» Materials provided
■ ■ ■ ■ ■
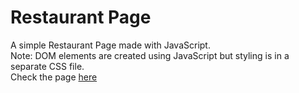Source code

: # Restaurant Page
A simple Restaurant Page made with JavaScript. <br>
Note: DOM elements are created using JavaScript but styling is in a separate CSS file. <br>
Check the page [here](https://violitaandriana.github.io/restaurant-page/)
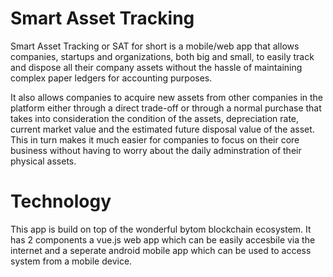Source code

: # Smart Asset Tracking

Smart Asset Tracking or SAT for short is a mobile/web app that allows companies, startups and organizations, both big and small, to easily track and dispose all their company assets without the hassle of maintaining complex paper ledgers for accounting purposes.

It also allows companies to acquire new assets from other companies in the platform either through a direct trade-off or through a normal purchase that takes into consideration the condition of the assets, depreciation rate, current market value and the estimated future disposal value of the asset. This in turn makes it much easier for companies to focus on their core business without having to worry about the daily adminstration of their physical assets.

# Technology

This app is build on top of the wonderful bytom blockchain ecosystem. It has 2 components a vue.js web app  which can be easily accesbile via the internet and a seperate android mobile app which can be used to access system from a mobile device.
■ ■ ■ ■ ■
» Task goal
The result should be an exact copy of the material, containing no pictures.

» Solved problem
Source code

: # Restaurant Page
A simple Restaurant Page made with JavaScript. <br>
Note: DOM elements are created using JavaScript but styling is in a separate CSS file. <br>
Check the page [here](https://violitaandriana.github.io/restaurant-page/)
Source code

: # Smart Asset Tracking

Smart Asset Tracking or SAT for short is a mobile/web app that allows companies, startups and organizations, both big and small, to easily track and dispose all their company assets without the hassle of maintaining complex paper ledgers for accounting purposes.

It also allows companies to acquire new assets from other companies in the platform either through a direct trade-off or through a normal purchase that takes into consideration the condition of the assets, depreciation rate, current market value and the estimated future disposal value of the asset. This in turn makes it much easier for companies to focus on their core business without having to worry about the daily adminstration of their physical assets.

# Technology

This app is build on top of the wonderful bytom blockchain ecosystem. It has 2 components a vue.js web app  which can be easily accesbile via the internet and a seperate android mobile app which can be used to access system from a mobile device.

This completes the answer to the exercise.